Given this, and decades of prior experience operating the PARADISEC catalog, we made the decision at the very beginning of the project to design our storage layer so that it was a complete representation of the data that could stand alone from the workspace service.

To support this goal we settled on describing our data objects as Research Object Crates (RO Crate). The RO Crate specification is a method for aggregating and describing research data with associated metadata. Specifically, the metadata is described using schema.org definitions (mostly, with specific extensions) stored as a JSON linked data file inside the folder containing the data objects themselves.

One of the nice aspects of this specification is that the metadata is written as JSON rather than XML. JSON as a format is more easily worked with in modern software environments than XML. It does not require specific XML skills (XSLT experts) to work with; and is generally readable by users even though it’s a machine data interchange format.

Metadata descriptions: Describo

For the metadata description, the workspace uses the Describo suite of tools and service. The main component is a VueJS plugin that can be embedded into an application to manage the metadata creation for an object. The design is such that the application is responsible for loading / saving the metadata that the component manages internally to itself. The Describo interface is constructed from a profile that is provided to the application and is typically written by a domain expert. It defines the classes and properties that users can describe and the UI is constructed from that definition.

The screenshot shows the Describo tool. In it we can see that there are some groups defined down the left (About, Original Source Information etc) and then properties with data on the right. The layout (groups and properties shown on each tab) are all defined in the profile so an application can adapt its metadata editor exactly as it needs.

The repository and interface

Once an item has been transcribed, the user can nominate it to be published to the repository. As we are working with Indigenous language materials, permission from a relevant language authority is required before the item can be published. We also require permission from the copyright holder or equivalent. Both of these are provided on forms which accompany items in the repository. If it is not appropriate for an item to move to the repository with either restricted or open access, the transcription should be downloaded and the item deleted from the workspace.

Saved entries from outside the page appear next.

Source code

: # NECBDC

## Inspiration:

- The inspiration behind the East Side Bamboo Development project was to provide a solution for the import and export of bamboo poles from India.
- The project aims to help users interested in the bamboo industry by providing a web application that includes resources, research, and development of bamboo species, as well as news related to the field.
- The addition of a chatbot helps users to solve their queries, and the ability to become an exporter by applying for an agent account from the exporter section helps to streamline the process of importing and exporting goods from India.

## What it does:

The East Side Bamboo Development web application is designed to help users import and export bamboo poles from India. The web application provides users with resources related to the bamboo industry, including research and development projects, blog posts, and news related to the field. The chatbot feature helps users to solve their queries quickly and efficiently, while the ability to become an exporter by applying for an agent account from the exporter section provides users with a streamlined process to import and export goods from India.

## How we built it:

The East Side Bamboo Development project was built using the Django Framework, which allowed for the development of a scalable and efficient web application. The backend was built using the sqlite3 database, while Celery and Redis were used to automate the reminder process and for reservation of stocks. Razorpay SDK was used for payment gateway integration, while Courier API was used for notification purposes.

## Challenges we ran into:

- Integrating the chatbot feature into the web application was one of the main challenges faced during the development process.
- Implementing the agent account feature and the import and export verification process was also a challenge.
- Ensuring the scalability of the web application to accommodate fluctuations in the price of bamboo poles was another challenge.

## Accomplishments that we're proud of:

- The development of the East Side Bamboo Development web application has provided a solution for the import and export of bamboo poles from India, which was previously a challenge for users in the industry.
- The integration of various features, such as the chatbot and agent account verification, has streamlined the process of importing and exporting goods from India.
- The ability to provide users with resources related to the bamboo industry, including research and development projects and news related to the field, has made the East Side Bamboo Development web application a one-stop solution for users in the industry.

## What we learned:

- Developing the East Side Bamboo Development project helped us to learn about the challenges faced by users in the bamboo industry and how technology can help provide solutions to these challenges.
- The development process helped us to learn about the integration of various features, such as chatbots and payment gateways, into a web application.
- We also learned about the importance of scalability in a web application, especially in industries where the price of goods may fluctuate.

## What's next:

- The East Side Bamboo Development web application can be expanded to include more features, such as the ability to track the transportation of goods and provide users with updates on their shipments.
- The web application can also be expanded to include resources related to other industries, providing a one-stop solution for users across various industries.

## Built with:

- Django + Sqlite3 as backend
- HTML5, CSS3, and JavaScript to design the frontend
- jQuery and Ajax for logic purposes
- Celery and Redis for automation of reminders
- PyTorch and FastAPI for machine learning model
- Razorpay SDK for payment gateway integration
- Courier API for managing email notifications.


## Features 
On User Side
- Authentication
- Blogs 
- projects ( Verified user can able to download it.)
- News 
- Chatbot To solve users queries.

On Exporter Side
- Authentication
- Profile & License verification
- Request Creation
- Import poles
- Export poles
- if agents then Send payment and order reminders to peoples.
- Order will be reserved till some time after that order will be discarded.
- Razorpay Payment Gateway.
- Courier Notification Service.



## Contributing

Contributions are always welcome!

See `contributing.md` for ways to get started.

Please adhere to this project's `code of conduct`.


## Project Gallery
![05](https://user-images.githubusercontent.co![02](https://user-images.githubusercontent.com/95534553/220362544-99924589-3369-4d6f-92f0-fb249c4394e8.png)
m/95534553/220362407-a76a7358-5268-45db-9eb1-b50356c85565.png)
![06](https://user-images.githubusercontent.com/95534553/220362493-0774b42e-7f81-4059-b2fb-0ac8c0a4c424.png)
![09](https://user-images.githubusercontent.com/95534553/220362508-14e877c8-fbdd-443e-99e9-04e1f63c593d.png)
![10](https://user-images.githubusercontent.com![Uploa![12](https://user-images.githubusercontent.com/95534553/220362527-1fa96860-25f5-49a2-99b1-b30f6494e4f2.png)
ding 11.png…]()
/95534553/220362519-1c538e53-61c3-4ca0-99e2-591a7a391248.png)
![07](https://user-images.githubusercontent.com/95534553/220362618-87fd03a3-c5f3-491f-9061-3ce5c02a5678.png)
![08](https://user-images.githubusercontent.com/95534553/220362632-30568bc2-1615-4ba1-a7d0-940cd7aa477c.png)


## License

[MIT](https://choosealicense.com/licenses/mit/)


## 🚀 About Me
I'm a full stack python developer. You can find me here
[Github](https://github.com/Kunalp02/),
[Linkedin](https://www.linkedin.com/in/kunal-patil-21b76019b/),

The repository will permit searching over all text, and will include fuzzy searching, allowing for the range of variation expected in early writing of Australian Indigenous languages. For example, an Italian observer writes the palatal nasal as ‘gn’, while an English observer may use ‘ny’, or ‘ni’. Each of these options is provided in a fuzzy search, allowing more generous search results than would a literal string. Items can be recalled to the workspace from the repository if necessary for editing or addition of new information. We also want to allow a synonym search, so, for example, searches for ‘porcupine’ will also find ‘echidna’.

Code, Licensing, Principles

All code is released with the GPLv3 license and is available from the CoEDL GitHub organisation.

As much as possible existing tools and services will be integrated with development focused on providing a coherent user experience around those services. As much as possible tools and processes will be modular and containerised in order to support reproducibility in deployment and ease of use by others.

A major principle of our work is conforming to the same principles promoted by the Australian Research Data Commons and the Language Data Commons of Australia.